> _What the task asks_: Leave out the pictures, then output the lines of the records below from the first through the one containing "One potential avenue".

Source data:
######

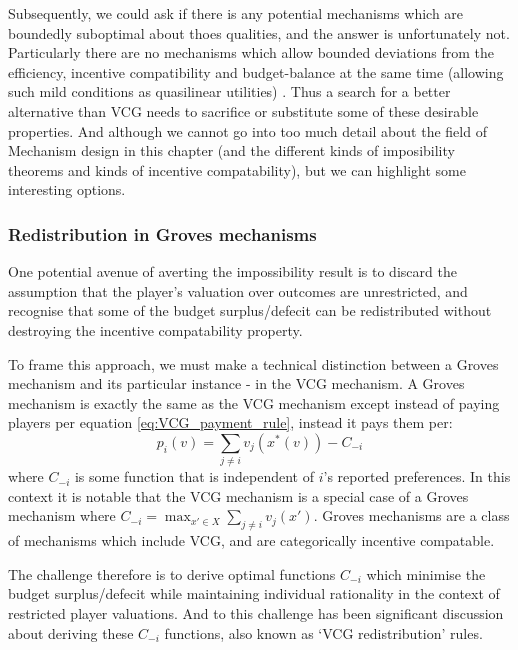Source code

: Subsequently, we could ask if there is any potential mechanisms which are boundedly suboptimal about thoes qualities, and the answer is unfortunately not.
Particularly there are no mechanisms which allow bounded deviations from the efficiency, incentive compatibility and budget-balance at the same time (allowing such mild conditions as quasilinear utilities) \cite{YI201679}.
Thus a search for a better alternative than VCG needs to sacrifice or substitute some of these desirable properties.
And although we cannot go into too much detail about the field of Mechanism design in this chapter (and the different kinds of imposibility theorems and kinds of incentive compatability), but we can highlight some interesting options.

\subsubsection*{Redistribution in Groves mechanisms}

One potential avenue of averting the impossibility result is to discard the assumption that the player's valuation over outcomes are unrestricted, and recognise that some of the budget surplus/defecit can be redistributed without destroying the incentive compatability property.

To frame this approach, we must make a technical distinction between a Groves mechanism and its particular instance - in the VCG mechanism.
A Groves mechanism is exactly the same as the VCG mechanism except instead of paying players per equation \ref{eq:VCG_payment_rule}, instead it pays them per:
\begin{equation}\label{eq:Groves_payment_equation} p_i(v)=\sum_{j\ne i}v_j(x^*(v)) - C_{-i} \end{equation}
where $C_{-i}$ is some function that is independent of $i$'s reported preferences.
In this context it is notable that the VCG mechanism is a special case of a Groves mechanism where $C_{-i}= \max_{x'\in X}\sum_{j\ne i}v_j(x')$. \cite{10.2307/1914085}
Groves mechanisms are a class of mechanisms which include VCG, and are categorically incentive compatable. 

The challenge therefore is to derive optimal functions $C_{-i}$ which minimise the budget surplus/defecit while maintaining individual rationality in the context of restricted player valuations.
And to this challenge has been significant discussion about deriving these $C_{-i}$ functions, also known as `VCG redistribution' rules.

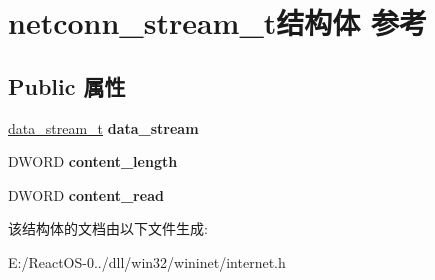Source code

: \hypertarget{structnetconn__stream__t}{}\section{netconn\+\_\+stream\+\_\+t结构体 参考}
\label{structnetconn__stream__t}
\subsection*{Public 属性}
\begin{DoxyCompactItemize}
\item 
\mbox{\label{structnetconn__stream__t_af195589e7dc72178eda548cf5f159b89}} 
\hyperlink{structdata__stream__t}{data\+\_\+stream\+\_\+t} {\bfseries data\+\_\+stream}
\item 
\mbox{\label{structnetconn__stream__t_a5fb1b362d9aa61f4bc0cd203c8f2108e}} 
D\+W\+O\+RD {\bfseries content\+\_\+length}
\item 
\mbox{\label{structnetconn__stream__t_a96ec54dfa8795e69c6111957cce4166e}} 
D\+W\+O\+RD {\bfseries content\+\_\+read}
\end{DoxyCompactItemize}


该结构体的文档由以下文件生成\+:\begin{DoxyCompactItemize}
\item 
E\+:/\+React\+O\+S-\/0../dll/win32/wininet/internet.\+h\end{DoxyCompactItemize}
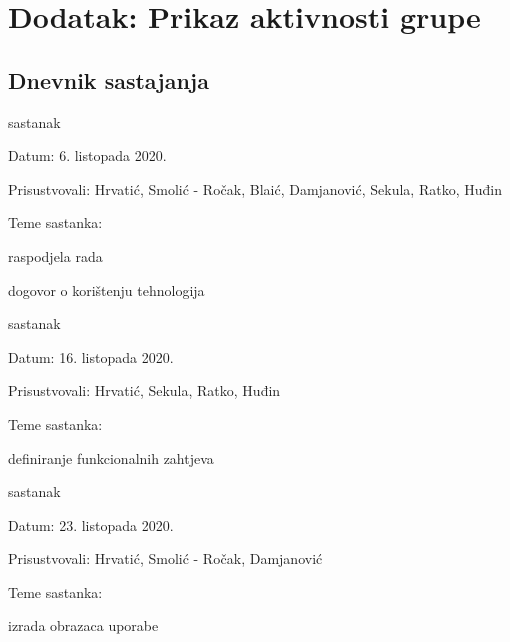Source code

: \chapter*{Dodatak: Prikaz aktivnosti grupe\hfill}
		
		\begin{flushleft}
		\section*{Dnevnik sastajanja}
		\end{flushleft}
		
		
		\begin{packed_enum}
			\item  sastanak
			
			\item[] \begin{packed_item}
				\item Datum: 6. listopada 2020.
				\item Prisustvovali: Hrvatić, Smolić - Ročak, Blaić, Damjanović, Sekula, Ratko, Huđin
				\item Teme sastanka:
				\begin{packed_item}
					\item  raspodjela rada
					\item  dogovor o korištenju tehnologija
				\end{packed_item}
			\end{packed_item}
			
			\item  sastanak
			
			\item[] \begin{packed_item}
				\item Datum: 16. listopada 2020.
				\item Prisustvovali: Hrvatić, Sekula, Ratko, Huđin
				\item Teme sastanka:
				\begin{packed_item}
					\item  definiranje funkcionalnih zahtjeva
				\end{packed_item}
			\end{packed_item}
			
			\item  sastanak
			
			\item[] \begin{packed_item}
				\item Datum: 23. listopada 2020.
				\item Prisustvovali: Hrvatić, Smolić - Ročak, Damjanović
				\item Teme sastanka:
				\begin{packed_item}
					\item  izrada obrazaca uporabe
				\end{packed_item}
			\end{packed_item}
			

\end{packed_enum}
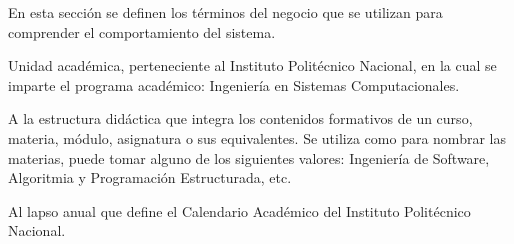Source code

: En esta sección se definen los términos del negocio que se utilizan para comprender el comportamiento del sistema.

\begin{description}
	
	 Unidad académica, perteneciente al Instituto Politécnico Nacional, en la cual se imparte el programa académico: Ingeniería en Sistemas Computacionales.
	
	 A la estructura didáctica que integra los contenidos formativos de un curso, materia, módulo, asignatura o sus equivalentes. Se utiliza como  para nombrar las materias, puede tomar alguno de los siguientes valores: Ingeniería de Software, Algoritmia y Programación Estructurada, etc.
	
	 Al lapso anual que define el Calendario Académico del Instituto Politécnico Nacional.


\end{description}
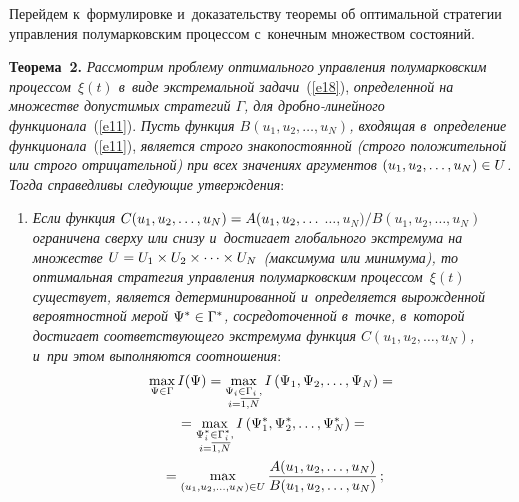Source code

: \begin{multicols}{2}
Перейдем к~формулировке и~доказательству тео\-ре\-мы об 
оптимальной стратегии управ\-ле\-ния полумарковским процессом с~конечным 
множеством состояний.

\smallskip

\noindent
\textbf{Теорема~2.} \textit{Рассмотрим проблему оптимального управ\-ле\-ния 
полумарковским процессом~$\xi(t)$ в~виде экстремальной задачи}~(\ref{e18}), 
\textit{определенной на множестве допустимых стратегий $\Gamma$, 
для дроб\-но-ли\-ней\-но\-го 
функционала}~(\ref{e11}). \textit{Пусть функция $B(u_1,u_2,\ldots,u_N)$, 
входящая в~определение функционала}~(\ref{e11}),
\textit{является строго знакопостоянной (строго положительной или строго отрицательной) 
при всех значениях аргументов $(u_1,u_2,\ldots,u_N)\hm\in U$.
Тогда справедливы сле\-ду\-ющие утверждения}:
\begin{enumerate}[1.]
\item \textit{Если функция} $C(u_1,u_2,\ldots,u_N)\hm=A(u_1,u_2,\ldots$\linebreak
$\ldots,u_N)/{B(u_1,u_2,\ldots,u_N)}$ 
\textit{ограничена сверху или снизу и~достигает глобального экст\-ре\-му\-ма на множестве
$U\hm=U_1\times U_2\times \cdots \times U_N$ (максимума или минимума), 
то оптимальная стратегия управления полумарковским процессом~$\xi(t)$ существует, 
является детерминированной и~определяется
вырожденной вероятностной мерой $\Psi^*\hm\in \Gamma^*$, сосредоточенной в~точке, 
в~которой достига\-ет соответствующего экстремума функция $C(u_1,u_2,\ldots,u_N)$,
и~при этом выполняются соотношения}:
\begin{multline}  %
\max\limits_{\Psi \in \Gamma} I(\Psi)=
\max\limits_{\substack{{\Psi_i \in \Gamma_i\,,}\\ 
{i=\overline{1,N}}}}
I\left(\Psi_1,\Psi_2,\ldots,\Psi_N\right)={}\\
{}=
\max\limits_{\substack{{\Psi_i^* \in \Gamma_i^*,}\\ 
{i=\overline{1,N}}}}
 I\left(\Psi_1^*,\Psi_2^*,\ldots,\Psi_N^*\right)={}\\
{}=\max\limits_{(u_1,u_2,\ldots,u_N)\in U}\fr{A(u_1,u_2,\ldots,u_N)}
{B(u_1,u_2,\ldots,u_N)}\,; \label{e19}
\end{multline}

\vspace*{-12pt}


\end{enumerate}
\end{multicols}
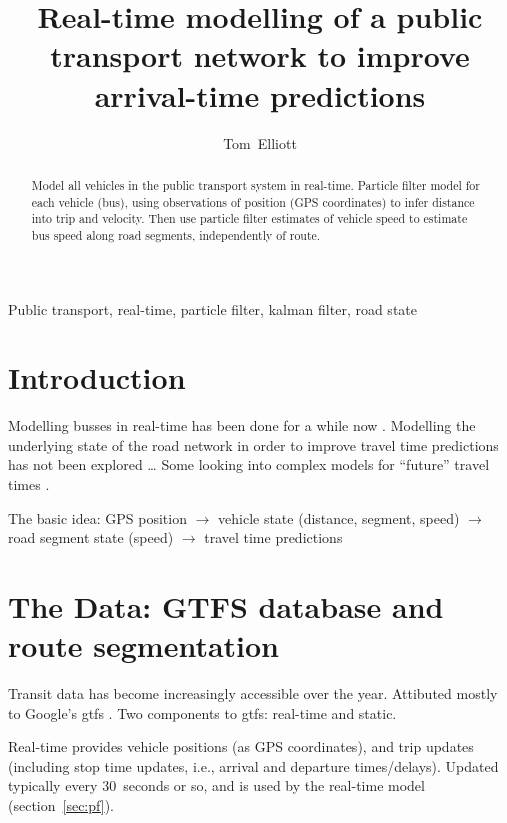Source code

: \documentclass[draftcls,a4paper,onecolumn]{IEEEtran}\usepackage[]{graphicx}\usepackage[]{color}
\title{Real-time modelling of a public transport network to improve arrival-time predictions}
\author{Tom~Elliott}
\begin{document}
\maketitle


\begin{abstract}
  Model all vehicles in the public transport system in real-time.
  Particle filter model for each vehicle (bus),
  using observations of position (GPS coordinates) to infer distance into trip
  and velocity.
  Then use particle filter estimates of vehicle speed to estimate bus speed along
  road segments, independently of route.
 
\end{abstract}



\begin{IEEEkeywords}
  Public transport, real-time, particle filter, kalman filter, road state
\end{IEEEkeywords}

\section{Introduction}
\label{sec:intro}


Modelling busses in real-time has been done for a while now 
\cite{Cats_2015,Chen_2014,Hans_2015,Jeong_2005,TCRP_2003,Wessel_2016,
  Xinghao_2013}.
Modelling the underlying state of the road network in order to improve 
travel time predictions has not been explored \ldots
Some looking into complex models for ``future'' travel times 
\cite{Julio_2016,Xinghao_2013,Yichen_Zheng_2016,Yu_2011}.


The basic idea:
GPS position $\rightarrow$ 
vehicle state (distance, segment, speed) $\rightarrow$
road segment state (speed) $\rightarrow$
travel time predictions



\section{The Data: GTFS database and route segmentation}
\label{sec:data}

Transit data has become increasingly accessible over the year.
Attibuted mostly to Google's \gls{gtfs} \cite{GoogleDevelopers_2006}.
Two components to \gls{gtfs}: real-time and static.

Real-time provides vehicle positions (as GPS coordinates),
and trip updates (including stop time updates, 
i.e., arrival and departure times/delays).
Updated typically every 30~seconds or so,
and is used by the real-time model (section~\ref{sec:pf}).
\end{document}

######

> _Solution_:
Source code

: Subsequently, we could ask if there is any potential mechanisms which are boundedly suboptimal about thoes qualities, and the answer is unfortunately not.
Particularly there are no mechanisms which allow bounded deviations from the efficiency, incentive compatibility and budget-balance at the same time (allowing such mild conditions as quasilinear utilities) \cite{YI201679}.
Thus a search for a better alternative than VCG needs to sacrifice or substitute some of these desirable properties.
And although we cannot go into too much detail about the field of Mechanism design in this chapter (and the different kinds of imposibility theorems and kinds of incentive compatability), but we can highlight some interesting options.

\subsubsection*{Redistribution in Groves mechanisms}

One potential avenue of averting the impossibility result is to discard the assumption that the player's valuation over outcomes are unrestricted, and recognise that some of the budget surplus/defecit can be redistributed without destroying the incentive compatability property.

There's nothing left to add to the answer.